Do You Care about Planescape Lore?


But characterizing me as hysterical and unreasonable isn't?

Strictly speaking, no, because the characterization is an accurate one based on how you have characterized the issue under discussion, and the people who have disagreed with you. It's not an insult to say that your actions in this regard have painted you in a dim light.

Yes, it is canon for canon's sake. I do believe that. The argument boils down to, "Well, it was established this way once, so, we must always do it that way and we can never revisit it because that will mean that maybe what we did back then wasn't as good of an idea as this new idea". And any criticism is brushed aside as "change for changes sake".

This is, in fact, not what the argument boils down to. You maintain that the people who disagree with you are holding onto canon simply for its own sake rather than exploring the question of merits, which is a distortion of their position. Ironically, you hold them as having a distorted view, that being their view of change (e.g. that they think it's change for its own sake). This is, in a word, unreasonable.

The recent articles and reactions are pretty typical. Why can't slaad be aberations? Well, the biggest criticism to the idea was that it changes what came before. The issue wasn't that the change is bad or stupid or anything else. It's that it changes what came before, therefore it's automatically bad and rejected. Is making Slaad a more Lovecraftian horror a la Shadows over Innsmouth out to corrupt the universe in the service to the Great Old Ones really a worse idea than inscrutable chaos frog demons? I don't know. Maybe. Could be.

This goes to the heart of your misrepresentation of the people who don't want to change existing elements of the game: that being your persistent failure to recognize that elements of existing lore/canon are a valid topic when debating the merits and/or faults of an idea. To you, the question of whether or not an idea has qualitative value is apparently not allowed to consider history or continuity - let alone the content of the existing canon - as part of that evaluation.

My point is that I'd much rather the debate start and end from the point of view of game elements standing on their own merit. Because that's the way we did it twenty years ago isn't a merit. Even die hard canon fans will admit that much of the writing in D&D blows. So, if it does blow, then maybe we can do something new?
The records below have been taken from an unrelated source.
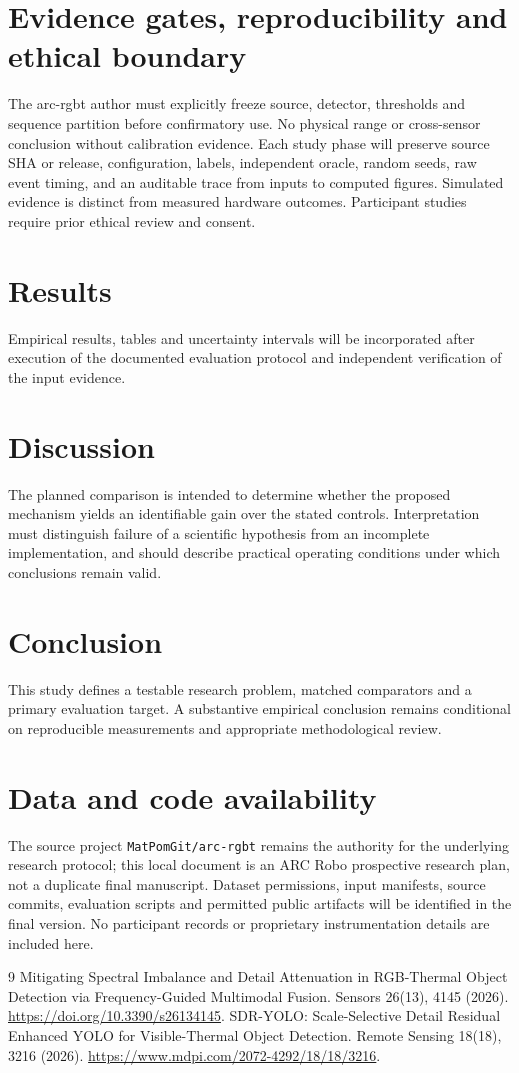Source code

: \documentclass[11pt,a4paper]{article}
\begin{document}
\section{Evidence gates, reproducibility and ethical boundary}
The arc-rgbt author must explicitly freeze source, detector, thresholds and sequence partition before confirmatory use. No physical range or cross-sensor conclusion without calibration evidence. Each study phase will preserve source SHA or release, configuration, labels, independent oracle, random seeds, raw event timing, and an auditable trace from inputs to computed figures. Simulated evidence is distinct from measured hardware outcomes. Participant studies require prior ethical review and consent.

\section{Results}
Empirical results, tables and uncertainty intervals will be incorporated after execution of the documented evaluation protocol and independent verification of the input evidence.

\section{Discussion}
The planned comparison is intended to determine whether the proposed mechanism yields an identifiable gain over the stated controls. Interpretation must distinguish failure of a scientific hypothesis from an incomplete implementation, and should describe practical operating conditions under which conclusions remain valid.

\section{Conclusion}
This study defines a testable research problem, matched comparators and a primary evaluation target. A substantive empirical conclusion remains conditional on reproducible measurements and appropriate methodological review.

\section{Data and code availability}
The source project \texttt{MatPomGit/arc-rgbt} remains the authority for the underlying research protocol; this local document is an ARC Robo prospective research plan, not a duplicate final manuscript. Dataset permissions, input manifests, source commits, evaluation scripts and permitted public artifacts will be identified in the final version. No participant records or proprietary instrumentation details are included here.
\begin{thebibliography}{9}
 Mitigating Spectral Imbalance and Detail Attenuation in RGB-Thermal Object Detection via Frequency-Guided Multimodal Fusion. Sensors 26(13), 4145 (2026). \url{https://doi.org/10.3390/s26134145}.
 SDR-YOLO: Scale-Selective Detail Residual Enhanced YOLO for Visible-Thermal Object Detection. Remote Sensing 18(18), 3216 (2026). \url{https://www.mdpi.com/2072-4292/18/18/3216}.
\end{thebibliography}
\end{document}
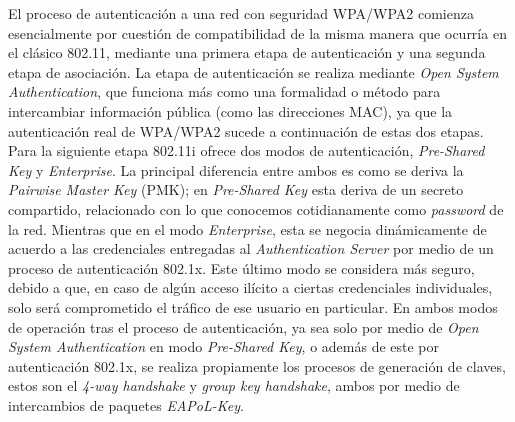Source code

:\documentclass[10pt,a4paper]{article}
\begin{document}
El proceso de autenticación a una red con seguridad WPA/WPA2 comienza esencialmente por cuestión de compatibilidad de la misma manera que ocurría en el clásico 802.11, mediante una primera etapa de autenticación y una segunda etapa de asociación. La etapa de autenticación se realiza mediante \textit{Open System Authentication}, que funciona más como una formalidad o método para intercambiar información pública (como las direcciones MAC), ya que la autenticación real de WPA/WPA2 sucede a continuación de estas dos etapas. Para la siguiente etapa 802.11i ofrece dos modos de autenticación, \textit{Pre-Shared Key} y \textit{Enterprise}. La principal diferencia entre ambos es como se deriva la \textit{Pairwise Master Key} (PMK); en \textit{Pre-Shared Key} esta deriva de un secreto compartido, relacionado con lo que conocemos cotidianamente como \textit{password} de la red. Mientras que en el modo \textit{Enterprise}, esta se negocia dinámicamente de acuerdo a las credenciales entregadas al \textit{Authentication Server} por medio de un proceso de autenticación 802.1x. Este último modo se considera más seguro, debido a que, en caso de algún acceso ilícito a ciertas credenciales individuales, solo será comprometido el tráfico de ese usuario en particular. En ambos modos de operación tras el proceso de autenticación, ya sea solo por medio de \textit{Open System Authentication} en modo \textit{Pre-Shared Key}, o además de este por autenticación 802.1x, se realiza propiamente los procesos de generación de claves, estos son el \textit{4-way handshake} y \textit{group key handshake}, ambos por medio de intercambios de paquetes \textit{EAPoL-Key}.
\end{document}
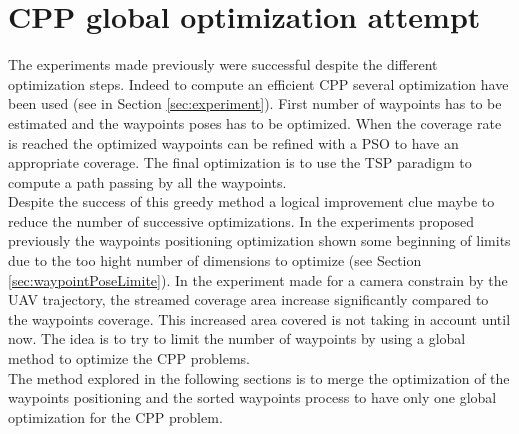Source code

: \section{CPP global optimization attempt}

The experiments made previously were successful despite the different optimization steps. Indeed to compute an efficient CPP several optimization have been used (see in Section \ref{sec:experiment}). %
First number of waypoints has to be estimated and the waypoints poses has to be optimized. When the coverage rate is reached the optimized waypoints can be refined with a PSO to have an appropriate coverage. The final optimization is to use the TSP paradigm to compute a path passing by all the waypoints.%
\\Despite the success of this greedy method a logical improvement clue maybe to reduce the number of successive optimizations. In the experiments proposed previously the waypoints positioning optimization shown some beginning of limits due to the too hight number of dimensions to optimize (see Section \ref{sec:waypointPoseLimite}). 
In the experiment made for a camera constrain by the UAV trajectory, the streamed coverage area increase significantly compared to the waypoints coverage. This increased area covered is not taking in account until now. The idea is to try to limit the number of waypoints by using a global method to optimize the CPP problems.\\
The method explored in the following sections is to merge the optimization of the waypoints positioning and the sorted waypoints process to have only one global optimization for the CPP problem. 
 
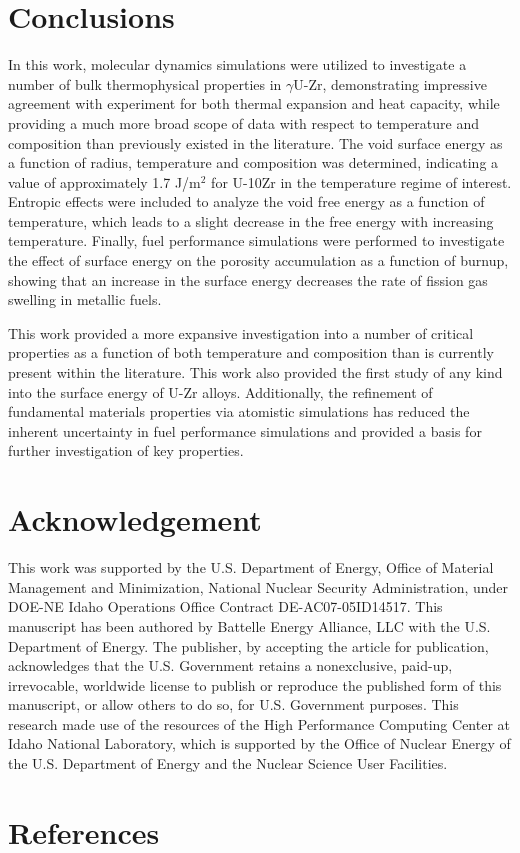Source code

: \documentclass[review]{elsarticle}
\begin{document}
\FloatBarrier

\section{Conclusions}

In this work, molecular dynamics simulations were utilized to investigate a number of bulk thermophysical properties in $\gamma$U-Zr, demonstrating impressive agreement with experiment for both thermal expansion and heat capacity, while providing a much more broad scope of data with respect to temperature and composition than previously existed in the literature. The void surface energy as a function of radius, temperature and composition was determined, indicating a value of approximately 1.7 J/m$^2$ for U-10Zr in the temperature regime of interest. Entropic effects were included to analyze the void free energy as a function of temperature, which leads to a slight decrease in the free energy with increasing temperature. Finally, fuel performance simulations were performed to investigate the effect of surface energy on the porosity accumulation as a function of burnup, showing that an increase in the surface energy decreases the rate of fission gas swelling in metallic fuels. 

This work provided a more expansive investigation into a number of critical properties as a function of both temperature and composition than is currently present within the literature. This work also provided the first study of any kind into the surface energy of U-Zr alloys. Additionally, the refinement of fundamental materials properties via atomistic simulations has reduced the inherent uncertainty in fuel performance simulations and provided a basis for further investigation of key properties.


\section{Acknowledgement}
This work was supported by the U.S. Department of Energy, Office of Material Management and Minimization, National Nuclear Security Administration, under DOE-NE Idaho Operations Office Contract DE-AC07-05ID14517. This manuscript has been authored by Battelle Energy Alliance, LLC with the U.S. Department of Energy. The publisher, by accepting the article for publication, acknowledges that the U.S. Government retains a nonexclusive, paid-up, irrevocable, worldwide license to publish or reproduce the published form of this manuscript, or allow others to do so, for U.S. Government purposes. This research made use of the resources of the High Performance Computing Center at Idaho National Laboratory, which is supported by the Office of Nuclear Energy of the U.S. Department of Energy and the Nuclear Science User Facilities.

\section{References}


\end{document}
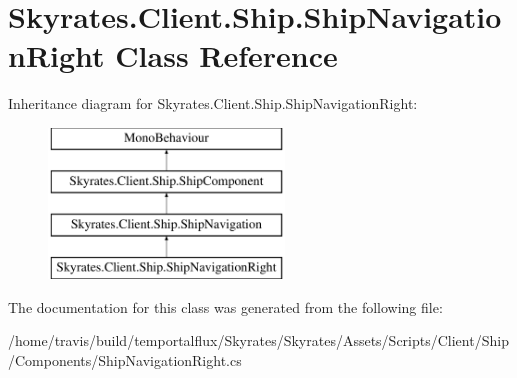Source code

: \hypertarget{class_skyrates_1_1_client_1_1_ship_1_1_ship_navigation_right}{\section{Skyrates.\-Client.\-Ship.\-Ship\-Navigation\-Right Class Reference}
\label{class_skyrates_1_1_client_1_1_ship_1_1_ship_navigation_right}
}
Inheritance diagram for Skyrates.\-Client.\-Ship.\-Ship\-Navigation\-Right\-:\begin{figure}[H]
\begin{center}
\leavevmode
\includegraphics[height=4.000000cm]{class_skyrates_1_1_client_1_1_ship_1_1_ship_navigation_right}
\end{center}
\end{figure}


The documentation for this class was generated from the following file\-:\begin{DoxyCompactItemize}
\item 
/home/travis/build/temportalflux/\-Skyrates/\-Skyrates/\-Assets/\-Scripts/\-Client/\-Ship/\-Components/Ship\-Navigation\-Right.\-cs\end{DoxyCompactItemize}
Leaving aside your unsupported and sweeping generalizations that "die hard canon fans will admit that much of the writing in D&D blows," as well as the fact that you don't get to set the terms of the debate, the question of what is or isn't a merit is up to each individual to decide. You don't seem to respect that not only many, but most other people (again, check your own poll results) think that it is, in fact, a merit.
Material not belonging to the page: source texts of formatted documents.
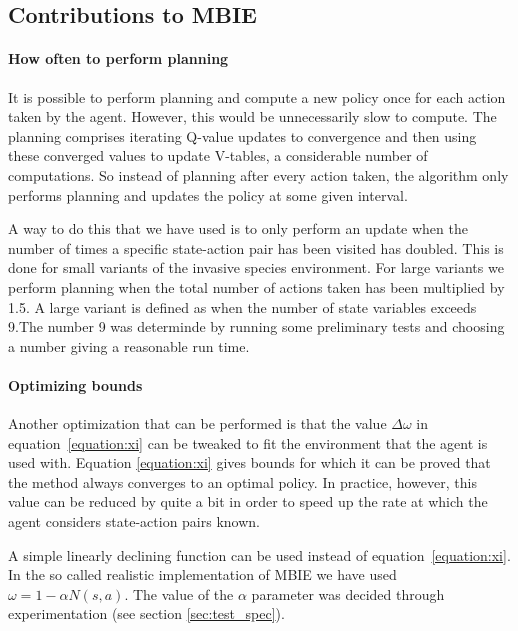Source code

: \subsection{Contributions to MBIE}
\label{sec:MBIE_our_contribution}

\paragraph{How often to perform planning}
\label{sec:mbie_perform_planning}

It is possible to perform planning and compute a new policy once for each
action taken by the agent. However, this would be unnecessarily slow to
compute. The planning comprises iterating Q-value updates to convergence and
then using these converged values to update V-tables, a considerable number of
computations. So instead of planning after every action taken, the algorithm
only performs planning and updates the policy at some given interval. 

A way to do this that we have used is to only perform an update when the
number of times a specific state-action pair has been visited has doubled. This is done for small variants of the invasive species environment. For
large variants we perform planning when
the total number of actions taken has been multiplied by 1.5. A large variant is defined as when the number of state variables exceeds 9.The number 9 was determinde by running some preliminary tests and choosing a number giving a reasonable run time.

\paragraph{Optimizing bounds} Another optimization that can be performed is that the value $\Delta \omega$ in
equation~\eqref{equation:xi} can be tweaked to fit the environment that the agent
is used with. Equation \eqref{equation:xi} gives bounds for which it can be
proved that the method always converges to an optimal policy. In practice,
however, this value can be reduced by quite a bit in order to speed up the rate
at which the agent considers state-action pairs known. 

A simple linearly declining function can be used instead of
equation~\eqref{equation:xi}. In the so called realistic implementation of MBIE we have
used $\omega = 1 - \alpha N(s,a).$ The value of the $\alpha$ parameter was decided through experimentation (see section \ref{sec:test_spec}).

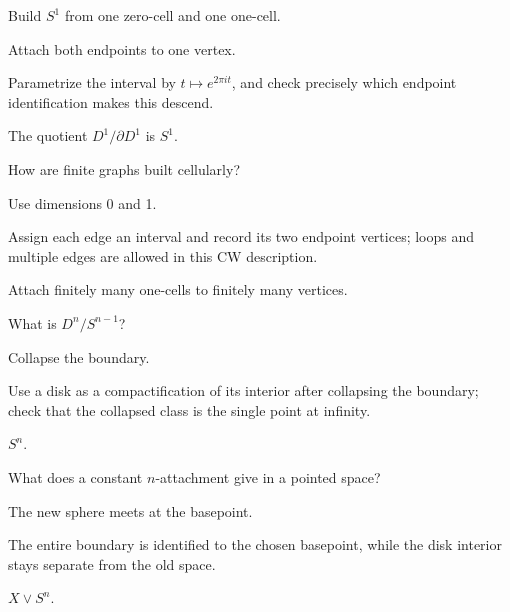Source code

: \begin{exercise}\label{exr:viii05-08}
Build \(S^1\) from one zero-cell and one one-cell.
\end{exercise}
\begin{hint}
Attach both endpoints to one vertex.

Parametrize the interval by \(t\mapsto e^{2\pi it}\), and check precisely which endpoint identification makes this descend.
\end{hint}
\begin{solution}
The quotient \(D^1/\partial D^1\) is \(S^1\).
\end{solution}

\begin{exercise}\label{exr:viii05-09}
How are finite graphs built cellularly?
\end{exercise}
\begin{hint}
Use dimensions 0 and 1.

Assign each edge an interval and record its two endpoint vertices; loops and multiple edges are allowed in this CW description.
\end{hint}
\begin{solution}
Attach finitely many one-cells to finitely many vertices.
\end{solution}

\begin{exercise}\label{exr:viii05-10}
What is \(D^n/S^{n-1}\)?
\end{exercise}
\begin{hint}
Collapse the boundary.

Use a disk as a compactification of its interior after collapsing the boundary; check that the collapsed class is the single point at infinity.
\end{hint}
\begin{solution}
\(S^n\).
\end{solution}

\begin{exercise}\label{exr:viii05-11}
What does a constant \(n\)-attachment give in a pointed space?
\end{exercise}
\begin{hint}
The new sphere meets at the basepoint.

The entire boundary is identified to the chosen basepoint, while the disk interior stays separate from the old space.
\end{hint}
\begin{solution}
\(X\vee S^n\).
\end{solution}

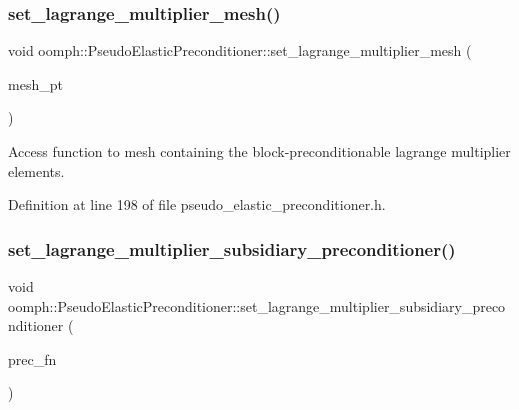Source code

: \subsubsection{\texorpdfstring{set\+\_\+lagrange\+\_\+multiplier\+\_\+mesh()}{set\_lagrange\_multiplier\_mesh()}}
{\footnotesize\ttfamily void oomph\+::\+Pseudo\+Elastic\+Preconditioner\+::set\+\_\+lagrange\+\_\+multiplier\+\_\+mesh (\begin{DoxyParamCaption}\item[{Mesh $\ast$}]{mesh\+\_\+pt }\end{DoxyParamCaption})\hspace{0.3cm}{\ttfamily [inline]}}



Access function to mesh containing the block-\/preconditionable lagrange multiplier elements. 



Definition at line 198 of file pseudo\+\_\+elastic\+\_\+preconditioner.\+h.

\mbox{\label{classoomph_1_1PseudoElasticPreconditioner_a64865a85f35ae9385f9f8d68e75595e0}} 
\subsubsection{\texorpdfstring{set\+\_\+lagrange\+\_\+multiplier\+\_\+subsidiary\+\_\+preconditioner()}{set\_lagrange\_multiplier\_subsidiary\_preconditioner()}}
{\footnotesize\ttfamily void oomph\+::\+Pseudo\+Elastic\+Preconditioner\+::set\+\_\+lagrange\+\_\+multiplier\+\_\+subsidiary\+\_\+preconditioner (\begin{DoxyParamCaption}\item[{\hyperlink{classoomph_1_1PseudoElasticPreconditioner_a1462e1ef48ed2668c06dfd36c783d1a5}{Subsidiary\+Preconditioner\+Fct\+Pt}}]{prec\+\_\+fn }\end{DoxyParamCaption})\hspace{0.3cm}{\ttfamily [inline]}}



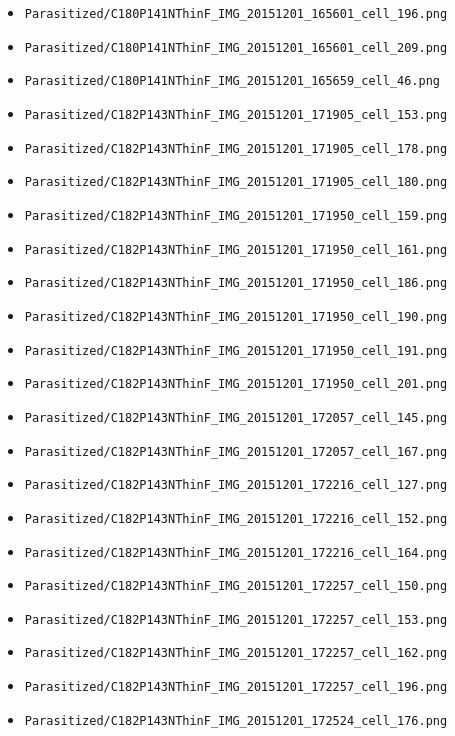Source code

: \begin{itemize}
\item \texttt{Parasitized/C180P141NThinF\_IMG\_20151201\_165601\_cell\_196.png}
\item \texttt{Parasitized/C180P141NThinF\_IMG\_20151201\_165601\_cell\_209.png}
\item \texttt{Parasitized/C180P141NThinF\_IMG\_20151201\_165659\_cell\_46.png}
\item \texttt{Parasitized/C182P143NThinF\_IMG\_20151201\_171905\_cell\_153.png}
\item \texttt{Parasitized/C182P143NThinF\_IMG\_20151201\_171905\_cell\_178.png}
\item \texttt{Parasitized/C182P143NThinF\_IMG\_20151201\_171905\_cell\_180.png}
\item \texttt{Parasitized/C182P143NThinF\_IMG\_20151201\_171950\_cell\_159.png}
\item \texttt{Parasitized/C182P143NThinF\_IMG\_20151201\_171950\_cell\_161.png}
\item \texttt{Parasitized/C182P143NThinF\_IMG\_20151201\_171950\_cell\_186.png}
\item \texttt{Parasitized/C182P143NThinF\_IMG\_20151201\_171950\_cell\_190.png}
\item \texttt{Parasitized/C182P143NThinF\_IMG\_20151201\_171950\_cell\_191.png}
\item \texttt{Parasitized/C182P143NThinF\_IMG\_20151201\_171950\_cell\_201.png}
\item \texttt{Parasitized/C182P143NThinF\_IMG\_20151201\_172057\_cell\_145.png}
\item \texttt{Parasitized/C182P143NThinF\_IMG\_20151201\_172057\_cell\_167.png}
\item \texttt{Parasitized/C182P143NThinF\_IMG\_20151201\_172216\_cell\_127.png}
\item \texttt{Parasitized/C182P143NThinF\_IMG\_20151201\_172216\_cell\_152.png}
\item \texttt{Parasitized/C182P143NThinF\_IMG\_20151201\_172216\_cell\_164.png}
\item \texttt{Parasitized/C182P143NThinF\_IMG\_20151201\_172257\_cell\_150.png}
\item \texttt{Parasitized/C182P143NThinF\_IMG\_20151201\_172257\_cell\_153.png}
\item \texttt{Parasitized/C182P143NThinF\_IMG\_20151201\_172257\_cell\_162.png}
\item \texttt{Parasitized/C182P143NThinF\_IMG\_20151201\_172257\_cell\_196.png}
\item \texttt{Parasitized/C182P143NThinF\_IMG\_20151201\_172524\_cell\_176.png}

\end{itemize}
If a creature like, say, Modrons has not gained any traction outside of a single setting, in thirty years, either make sure that that element stays in that single setting, not bleeding over into other settings, or change the creature to give it a wider appeal. To me, that's the basic criteria.

Your definition of "gaining traction" aside - which appears to be some sort of hazy and ill-defined issue of how often something has been reprinted and/or used in published adventures - there's also no set definition of what constitutes a "wider appeal" anyway, let alone how you'd change something to take advantage of that.

We must not change things is why we got ten years of 2e and not a true rules revision until 3e. After all, if we cannot change what came before, that applies to more than just lore doesn't it? To me, what came before is a good starting place, sure. But, only a starting place. Not an ending place.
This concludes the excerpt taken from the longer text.